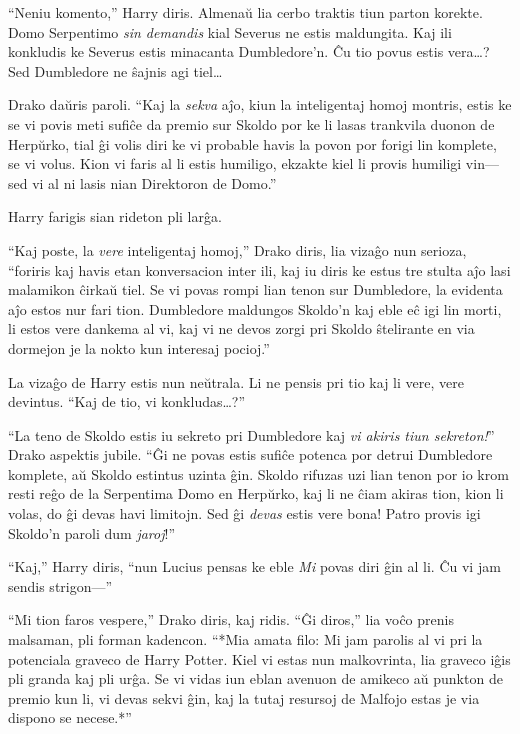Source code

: ``Neniu komento,'' Harry diris. Almenaŭ lia cerbo traktis tiun parton
korekte. Domo Serpentimo \emph{sin demandis} kial Severus ne estis
maldungita. Kaj ili konkludis ke Severus estis minacanta
Dumbledore'n. Ĉu tio povus estis vera\ldots? Sed Dumbledore ne ŝajnis
agi tiel\ldots

Drako daŭris paroli. ``Kaj la \emph{sekva} aĵo, kiun la inteligentaj
homoj montris, estis ke se vi povis meti sufiĉe da premio sur Skoldo
por ke li lasas trankvila duonon de Herpŭrko, tial ĝi volis diri ke vi
probable havis la povon por forigi lin komplete, se vi volus. Kion vi
faris al li estis humiligo, ekzakte kiel li provis humiligi vin—sed vi
al ni lasis nian Direktoron de Domo.''

Harry farigis sian rideton pli larĝa.

``Kaj poste, la \emph{vere} inteligentaj homoj,'' Drako diris, lia
vizaĝo nun serioza, ``foriris kaj havis etan konversacion inter ili,
kaj iu diris ke estus tre stulta aĵo lasi malamikon ĉirkaŭ tiel. Se vi
povas rompi lian tenon sur Dumbledore, la evidenta aĵo estos nur
fari tion. Dumbledore maldungos Skoldo'n kaj eble eĉ igi lin morti, li
estos vere dankema al vi, kaj vi ne devos zorgi pri Skoldo ŝtelirante
en via dormejon je la nokto kun interesaj pocioj.''

La vizaĝo de Harry estis nun neŭtrala. Li ne pensis pri tio kaj li
vere, vere devintus. ``Kaj de tio, vi konkludas\ldots?''

``La teno de Skoldo estis iu sekreto pri Dumbledore kaj \emph{vi
akiris tiun sekreton!}'' Drako aspektis jubile. ``Ĝi ne povas estis
sufiĉe potenca por detrui Dumbledore komplete, aŭ Skoldo estintus
uzinta ĝin. Skoldo rifuzas uzi lian tenon por io krom resti reĝo de la
Serpentima Domo en Herpŭrko, kaj li ne ĉiam akiras tion, kion li
volas, do ĝi devas havi limitojn. Sed ĝi \emph{devas} estis vere bona!
Patro provis igi Skoldo'n paroli dum \emph{jaroj}!''

``Kaj,'' Harry diris, ``nun Lucius pensas ke eble \emph{Mi} povas diri
ĝin al li. Ĉu vi jam sendis strigon—''

``Mi tion faros vespere,'' Drako diris, kaj ridis. ``Ĝi diros,'' lia
voĉo prenis malsaman, pli forman kadencon. ``*Mia amata filo: Mi jam
parolis al vi pri la potenciala graveco de Harry Potter. Kiel vi estas
nun malkovrinta, lia graveco iĝis pli granda kaj pli urĝa. Se vi vidas
iun eblan avenuon de amikeco aŭ punkton de premio kun li, vi devas
sekvi ĝin, kaj la tutaj resursoj de Malfojo estas je via dispono se
necese.*''

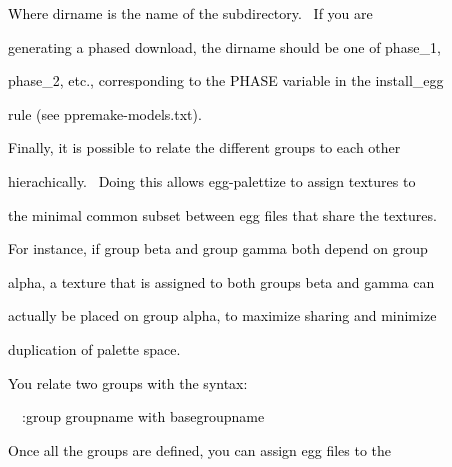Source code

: \documentclass[a4paper]{article}
\newcommand\textstyleOOoComputerKeyWord[1]{\textrm{\textcolor[rgb]{0.0,0.0,0.5019608}{#1}}}
\begin{document}
\bigskip

{\color{black}
\textstyleOOoComputerKeyWord{\textcolor{black}{Where dirname is the name of the subdirectory. \ If you are}}}

{\color{black}
\textstyleOOoComputerKeyWord{\textcolor{black}{generating a phased download, the dirname should be one of phase\_1,}}}

{\color{black}
\textstyleOOoComputerKeyWord{\textcolor{black}{phase\_2, etc., corresponding to the PHASE variable in the
install\_egg}}}

{\color{black}
\textstyleOOoComputerKeyWord{\textcolor{black}{rule (see ppremake-models.txt).}}}


\bigskip


\bigskip

{\color{black}
\textstyleOOoComputerKeyWord{\textcolor{black}{Finally, it is possible to relate the different groups to each other}}}

{\color{black}
\textstyleOOoComputerKeyWord{\textcolor{black}{hierachically. \ Doing this allows egg-palettize to assign textures to}}}

{\color{black}
\textstyleOOoComputerKeyWord{\textcolor{black}{the minimal common subset between egg files that share the textures.}}}

{\color{black}
\textstyleOOoComputerKeyWord{\textcolor{black}{For instance, if group beta and group gamma both depend on group}}}

{\color{black}
\textstyleOOoComputerKeyWord{\textcolor{black}{alpha, a texture that is assigned to both groups beta and gamma can}}}

{\color{black}
\textstyleOOoComputerKeyWord{\textcolor{black}{actually be placed on group alpha, to maximize sharing and minimize}}}

{\color{black}
\textstyleOOoComputerKeyWord{\textcolor{black}{duplication of palette space.}}}


\bigskip

{\color{black}
\textstyleOOoComputerKeyWord{\textcolor{black}{You relate two groups with the syntax:}}}


\bigskip

{\color{black}
\textstyleOOoComputerKeyWord{\textcolor{black}{\ \ :group groupname with basegroupname}}}


\bigskip

{\color{black}
\textstyleOOoComputerKeyWord{\textcolor{black}{Once all the groups are defined, you can assign egg files to the}}}
\end{document}
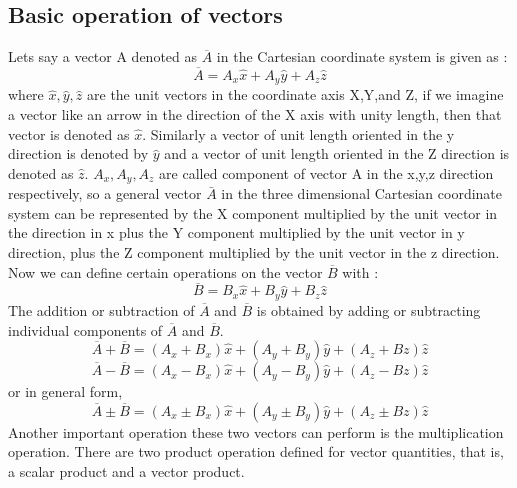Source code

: 	  \subsection{Basic operation of vectors}
	  Lets say a vector A denoted as $\overline{A}$ in the Cartesian coordinate system is given as :
	  \begin{equation}
	 \overline{A} = A_{x}\hat{x} + A_{y}\hat{y} + A_{z}\hat{z} 
	  \end{equation}
	  where $\hat{x},\hat{y},\hat{z}$ are the unit vectors in the coordinate axis X,Y,and Z, if we imagine a vector like an arrow in the direction of the X axis with unity length, then that vector is denoted as $\hat{x}$. Similarly a vector of unit length oriented in the y direction is denoted by $\hat{y}$ and a vector of unit length oriented in the Z direction is denoted as $\hat{z}$. $A_{x},A_{y},A_{z}$ are called component of vector A in the x,y,z direction respectively, so a general vector $\bar{A}$ in the three dimensional Cartesian  coordinate system can be represented by the X component multiplied by the unit vector in the direction in x plus the Y component multiplied by the unit vector in y direction, plus the Z component multiplied by the unit vector in the z direction.\\
	  Now we can define certain operations on the vector $\overline{B}$ with : 
	  \begin{equation}
	  \overline{B} = B_{x}\hat{x} + B_{y}\hat{y} + B_{z}\hat{z} 
	  \end{equation} 
	   The addition or subtraction of $\overline{A}$ and $\overline{B}$ is obtained by adding or subtracting individual components of $\overline{A}$ and $\overline{B}$.
	   \begin{equation}
	   \overline{A} + \overline{B} = (A_{x} + B_{x} )\hat{x} + (A_{y} + B_{y})\hat{y} +(A_{z} + B{z})\hat{z} 
	   \end{equation}
	   \begin{equation}
	   \overline{A} - \overline{B} = (A_{x} - B_{x} )\hat{x} + (A_{y} - B_{y})\hat{y} +(A_{z} - B{z})\hat{z}
	   \end{equation}
	   or in general form,
	   \begin{equation}
	   \overline{A} \pm \overline{B} = (A_{x} \pm B_{x} )\hat{x} + (A_{y} \pm B_{y})\hat{y} +(A_{z} \pm B{z})\hat{z}
	   \end{equation}
	   Another important operation these two vectors can perform is the multiplication operation. There are two product operation defined for vector quantities, that is, a scalar product and a vector product.
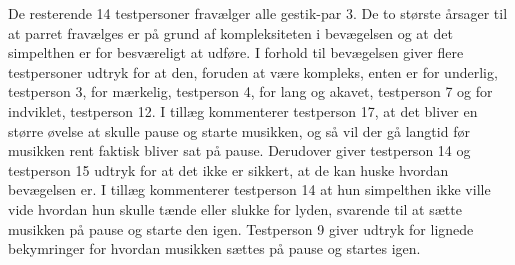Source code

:De resterende 14 testpersoner fravælger alle gestik-par 3. De to største årsager til at parret fravælges er på grund af kompleksiteten i bevægelsen og at det simpelthen er for besværeligt at udføre. I forhold til bevægelsen giver flere testpersoner udtryk for at den, foruden at være kompleks, enten er for underlig, testperson 3, for mærkelig, testperson 4, for lang og akavet, testperson 7 og for indviklet, testperson 12. I tillæg kommenterer testperson 17, at det bliver en større øvelse at skulle pause og starte musikken, og så vil der gå langtid før musikken rent faktisk bliver sat på pause. Derudover giver testperson 14 og testperson 15 udtryk for at det ikke er sikkert, at de kan huske hvordan bevægelsen er. I tillæg kommenterer testperson 14 at hun simpelthen ikke ville vide hvordan hun skulle tænde eller slukke for lyden, svarende til at sætte musikken på pause og starte den igen. Testperson 9 giver udtryk for lignede bekymringer for hvordan musikken sættes på pause og startes igen.

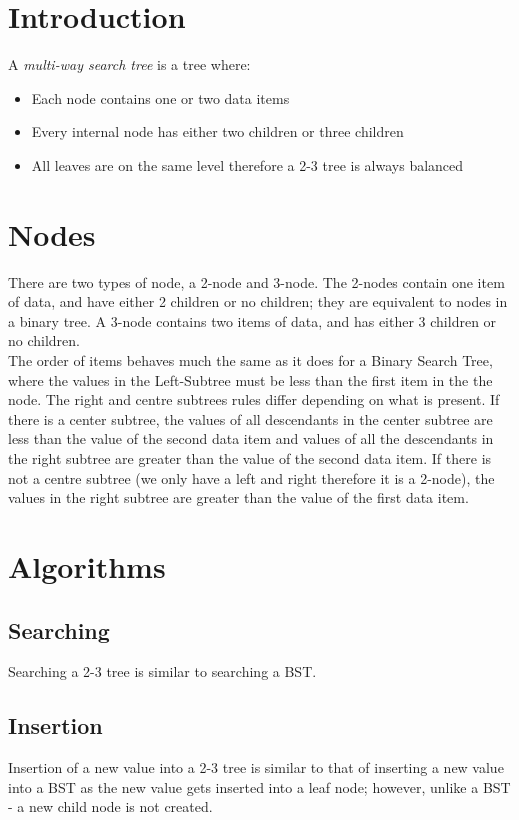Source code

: 
\section{Introduction}
A \textit{multi-way search tree} is a tree where:
\begin{itemize}
    \item Each node contains one or two data items
    \item Every internal node has either two children or three children
    \item All leaves are on the same level therefore a 2-3 tree is always balanced
\end{itemize}

\section{Nodes}
There are two types of node, a 2-node and 3-node. The 2-nodes contain one item of data, and have either 2 children or no children; they are equivalent to nodes in a binary tree. A 3-node contains two items of data, and has either 3 children or no children.\\

The order of items behaves much the same as it does for a Binary Search Tree, where the values in the Left-Subtree must be less than the first item in the the node. The right and centre subtrees rules differ depending on what is present. If there is a center subtree, the values of all descendants in the center subtree are less than the value of the second data item and values of all the descendants in the right subtree are greater than the value of the second data item. If there is not a centre subtree (we only have a left and right therefore it is a 2-node), the values in the right subtree are greater than the value of the first data item.


\section{Algorithms}
\subsection{Searching}
Searching a 2-3 tree is similar to searching a BST.

\subsection{Insertion}
Insertion of a new value into a 2-3 tree is similar to that of inserting a new value into a BST as the new value gets inserted into a leaf node; however, unlike a BST - a new child node is not created.\\

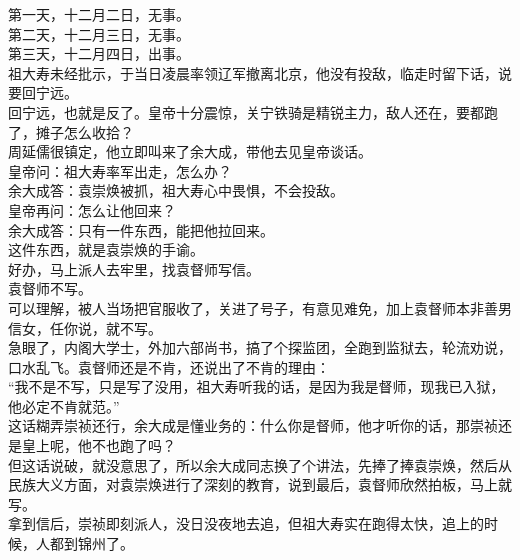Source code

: \begin{multicols}{\theparacolNo}
第一天，十二月二日，无事。\\

第二天，十二月三日，无事。\\

第三天，十二月四日，出事。\\

祖大寿未经批示，于当日凌晨率领辽军撤离北京，他没有投敌，临走时留下话，说要回宁远。\\

回宁远，也就是反了。皇帝十分震惊，关宁铁骑是精锐主力，敌人还在，要都跑了，摊子怎么收拾？\\

周延儒很镇定，他立即叫来了余大成，带他去见皇帝谈话。\\

皇帝问：祖大寿率军出走，怎么办？\\

余大成答：袁崇焕被抓，祖大寿心中畏惧，不会投敌。\\

皇帝再问：怎么让他回来？\\

余大成答：只有一件东西，能把他拉回来。\\

这件东西，就是袁崇焕的手谕。\\

好办，马上派人去牢里，找袁督师写信。\\

袁督师不写。\\

可以理解，被人当场把官服收了，关进了号子，有意见难免，加上袁督师本非善男信女，任你说，就不写。\\

急眼了，内阁大学士，外加六部尚书，搞了个探监团，全跑到监狱去，轮流劝说，口水乱飞。袁督师还是不肯，还说出了不肯的理由：\\

“我不是不写，只是写了没用，祖大寿听我的话，是因为我是督师，现我已入狱，他必定不肯就范。”\\

这话糊弄崇祯还行，余大成是懂业务的：什么你是督师，他才听你的话，那崇祯还是皇上呢，他不也跑了吗？\\

但这话说破，就没意思了，所以余大成同志换了个讲法，先捧了捧袁崇焕，然后从民族大义方面，对袁崇焕进行了深刻的教育，说到最后，袁督师欣然拍板，马上就写。\\

拿到信后，崇祯即刻派人，没日没夜地去追，但祖大寿实在跑得太快，追上的时候，人都到锦州了。\\


\end{multicols}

○ ○ ○

Your assignment => Count up the lines in the entries that hold "both", and respond with that count and no other text.

Answer box => 2